All the manufacturers will provide figures showing what coverage you can expect from each kit when applied at a given depth.

DIY Spray Foam Insulation Kits

Is it easy to apply?

Like anything, it’ll get easier the more you apply. However trying to gauge the thickness can be difficult initially and you’ll probably end up applying it too thinly or too thickly initially, but it's not difficult and you'll pick it up quickly.

Typical Costs:

The cost of these insulation kits varies from supplier to supplier, but on average you should expect to pay in the region of £10 - £15/sq meter (at around 25mm thick) depending on the size of kit you order.

The bigger the kit, or the more kits you buy, the lower the price.

Do You need a vapour barrier?

Personally, I’d always advise the use of a vapour barrier when installing any kind of insulation.
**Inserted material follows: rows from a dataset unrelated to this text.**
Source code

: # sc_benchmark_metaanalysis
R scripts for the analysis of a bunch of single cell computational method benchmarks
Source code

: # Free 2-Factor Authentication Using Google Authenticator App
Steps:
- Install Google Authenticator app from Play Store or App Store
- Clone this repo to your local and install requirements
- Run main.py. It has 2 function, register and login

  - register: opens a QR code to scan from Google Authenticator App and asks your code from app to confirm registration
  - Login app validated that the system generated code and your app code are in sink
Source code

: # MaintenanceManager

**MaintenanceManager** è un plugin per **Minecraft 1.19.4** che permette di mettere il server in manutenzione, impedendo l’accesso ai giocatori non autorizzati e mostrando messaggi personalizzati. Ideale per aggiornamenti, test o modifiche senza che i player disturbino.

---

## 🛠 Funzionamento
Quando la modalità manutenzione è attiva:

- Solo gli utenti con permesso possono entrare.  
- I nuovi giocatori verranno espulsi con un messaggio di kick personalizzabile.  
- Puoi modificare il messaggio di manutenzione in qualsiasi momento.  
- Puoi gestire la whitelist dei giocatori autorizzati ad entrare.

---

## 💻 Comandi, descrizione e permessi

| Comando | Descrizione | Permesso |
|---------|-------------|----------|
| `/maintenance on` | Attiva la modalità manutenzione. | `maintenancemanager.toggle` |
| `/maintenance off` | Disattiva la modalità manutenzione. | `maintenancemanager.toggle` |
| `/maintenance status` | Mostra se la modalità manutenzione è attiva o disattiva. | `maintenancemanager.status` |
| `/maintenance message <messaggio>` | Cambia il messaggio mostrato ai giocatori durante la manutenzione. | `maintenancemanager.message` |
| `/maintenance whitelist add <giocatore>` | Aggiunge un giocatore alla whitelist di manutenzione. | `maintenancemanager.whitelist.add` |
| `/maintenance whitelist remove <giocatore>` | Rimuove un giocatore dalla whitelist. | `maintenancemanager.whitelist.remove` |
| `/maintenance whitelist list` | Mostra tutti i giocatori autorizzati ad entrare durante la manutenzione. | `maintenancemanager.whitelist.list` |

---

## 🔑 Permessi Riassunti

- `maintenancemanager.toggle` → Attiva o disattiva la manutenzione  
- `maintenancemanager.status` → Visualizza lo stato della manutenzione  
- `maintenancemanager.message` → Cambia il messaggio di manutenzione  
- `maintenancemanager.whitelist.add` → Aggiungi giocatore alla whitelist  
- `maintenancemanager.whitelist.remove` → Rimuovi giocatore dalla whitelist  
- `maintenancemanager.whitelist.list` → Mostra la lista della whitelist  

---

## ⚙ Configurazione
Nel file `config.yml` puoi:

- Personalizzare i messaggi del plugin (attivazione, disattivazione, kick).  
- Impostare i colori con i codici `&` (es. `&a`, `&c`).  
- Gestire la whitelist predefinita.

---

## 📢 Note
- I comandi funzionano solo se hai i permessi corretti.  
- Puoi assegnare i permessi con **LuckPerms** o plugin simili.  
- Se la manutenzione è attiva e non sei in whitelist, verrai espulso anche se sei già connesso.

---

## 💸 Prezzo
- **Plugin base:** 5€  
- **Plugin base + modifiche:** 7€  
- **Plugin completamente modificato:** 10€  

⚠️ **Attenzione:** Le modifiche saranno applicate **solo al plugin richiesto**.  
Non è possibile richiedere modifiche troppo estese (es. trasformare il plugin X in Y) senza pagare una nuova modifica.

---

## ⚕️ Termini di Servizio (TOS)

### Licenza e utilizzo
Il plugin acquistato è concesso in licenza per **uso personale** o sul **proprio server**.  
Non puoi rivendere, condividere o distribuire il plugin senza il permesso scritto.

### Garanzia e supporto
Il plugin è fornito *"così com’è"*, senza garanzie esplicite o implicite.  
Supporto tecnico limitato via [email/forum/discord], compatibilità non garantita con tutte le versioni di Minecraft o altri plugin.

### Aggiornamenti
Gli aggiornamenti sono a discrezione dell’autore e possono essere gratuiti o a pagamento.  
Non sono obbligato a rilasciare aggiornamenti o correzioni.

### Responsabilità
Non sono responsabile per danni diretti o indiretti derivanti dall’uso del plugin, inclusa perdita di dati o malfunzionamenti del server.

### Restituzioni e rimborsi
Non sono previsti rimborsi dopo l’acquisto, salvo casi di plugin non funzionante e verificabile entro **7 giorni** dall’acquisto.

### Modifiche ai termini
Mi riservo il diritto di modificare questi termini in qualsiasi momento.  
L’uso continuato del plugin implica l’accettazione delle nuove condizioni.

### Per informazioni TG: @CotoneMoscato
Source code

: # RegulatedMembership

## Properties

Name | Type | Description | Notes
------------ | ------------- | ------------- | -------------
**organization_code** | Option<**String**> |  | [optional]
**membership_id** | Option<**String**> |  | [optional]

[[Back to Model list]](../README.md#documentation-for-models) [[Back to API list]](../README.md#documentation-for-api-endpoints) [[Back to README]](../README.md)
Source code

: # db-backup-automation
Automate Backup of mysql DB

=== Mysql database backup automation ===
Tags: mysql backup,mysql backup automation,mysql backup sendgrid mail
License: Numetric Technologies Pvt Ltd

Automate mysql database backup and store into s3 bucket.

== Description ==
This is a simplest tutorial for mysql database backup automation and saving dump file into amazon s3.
They stop water vapour from inside your home condensing inside the insulation where it will reduce the efficiency of the insulation and potentially lead to future problems.
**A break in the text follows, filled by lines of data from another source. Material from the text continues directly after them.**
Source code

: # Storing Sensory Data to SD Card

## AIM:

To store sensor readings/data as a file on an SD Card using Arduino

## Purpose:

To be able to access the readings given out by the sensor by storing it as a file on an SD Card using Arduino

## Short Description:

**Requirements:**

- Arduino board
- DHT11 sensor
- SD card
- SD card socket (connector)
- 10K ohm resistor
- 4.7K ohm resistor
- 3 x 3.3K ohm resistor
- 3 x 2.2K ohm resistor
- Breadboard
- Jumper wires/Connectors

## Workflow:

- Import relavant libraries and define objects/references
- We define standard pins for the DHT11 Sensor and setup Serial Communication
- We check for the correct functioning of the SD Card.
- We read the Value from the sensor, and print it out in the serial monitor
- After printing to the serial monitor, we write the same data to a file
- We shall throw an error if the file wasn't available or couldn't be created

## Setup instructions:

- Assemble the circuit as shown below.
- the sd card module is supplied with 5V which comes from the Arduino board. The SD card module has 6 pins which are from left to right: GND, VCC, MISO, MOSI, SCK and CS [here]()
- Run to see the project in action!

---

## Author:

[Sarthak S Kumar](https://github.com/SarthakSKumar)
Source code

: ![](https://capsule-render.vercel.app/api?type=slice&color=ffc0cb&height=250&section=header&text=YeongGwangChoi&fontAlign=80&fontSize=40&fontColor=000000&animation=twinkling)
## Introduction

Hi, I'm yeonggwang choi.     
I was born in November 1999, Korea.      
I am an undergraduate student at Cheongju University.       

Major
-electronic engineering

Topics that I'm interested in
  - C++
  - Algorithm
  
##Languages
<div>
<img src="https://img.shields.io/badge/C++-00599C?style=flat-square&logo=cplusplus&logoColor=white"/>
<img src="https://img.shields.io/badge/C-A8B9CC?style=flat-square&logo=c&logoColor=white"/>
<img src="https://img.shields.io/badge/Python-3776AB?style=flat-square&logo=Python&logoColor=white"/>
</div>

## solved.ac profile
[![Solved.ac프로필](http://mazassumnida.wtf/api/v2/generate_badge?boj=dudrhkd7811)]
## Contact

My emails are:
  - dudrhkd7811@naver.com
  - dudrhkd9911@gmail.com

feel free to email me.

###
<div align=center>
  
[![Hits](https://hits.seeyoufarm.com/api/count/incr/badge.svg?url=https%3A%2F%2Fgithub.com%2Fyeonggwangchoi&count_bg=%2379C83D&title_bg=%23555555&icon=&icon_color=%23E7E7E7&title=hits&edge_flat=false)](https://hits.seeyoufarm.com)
However the closed cell foam insulation suppliers claim the closed cell foam will form it's own vapour barrier in the form of a "skin" on the finished insulation.

Open cell insulation on the other hand will definately need a vapour barrier.

If you're not sure what the difference is between open and closed cell insulation have a quick read through this article and then come back here to finish reading.

Disadvantages of DIY Spray Foam Insulation:

  • Chemical reaction – the chemicals, once mixed undergo a chemical reaction which gives of fairly noxious chemicals. This is why all the manufacturers state that you must wear appropriate safety equipment, cover all exposed skin and only use in a well ventilated area etc.

  • Difficult to remove  - if you need to remove your DIY spray foam insulation at a later date for whatever reason, you’ll find that it’s very difficult to remove as it sticks really well to everything it touches during application.

    At this stage you may not think it’s an issue, but think carefully before covering wires and services etc.

  • Potential to off-gas – as mentioned in the first point above, during the installation the chemical reaction will give of gasses.

    However if applied incorrectly or too thickly there is a possibility that the gasses will be given off for a longer period, or in a different form from the manufacturers description.

    Remember the manufacturers have tested it at a specific thickness in lab conditions. If you put it on thicker or thinner than they suggest it may react differently!


  • Reduce underfloor draughts – if you’ve got a home with suspended timber floors, spray foam insulation can help reduce draughts from the sub-floor area and can be easier to install than traditional insulations as it sticks to the underside of the floor boards.

  • General draught proofing – as mentioned above this type of insulation can be a good draught stopper. As it’s sprayed onto the surfaces of your home it gets into the very small nooks and crannies’ meaning it’s very good at filling those hard to reach holes that let in draughts.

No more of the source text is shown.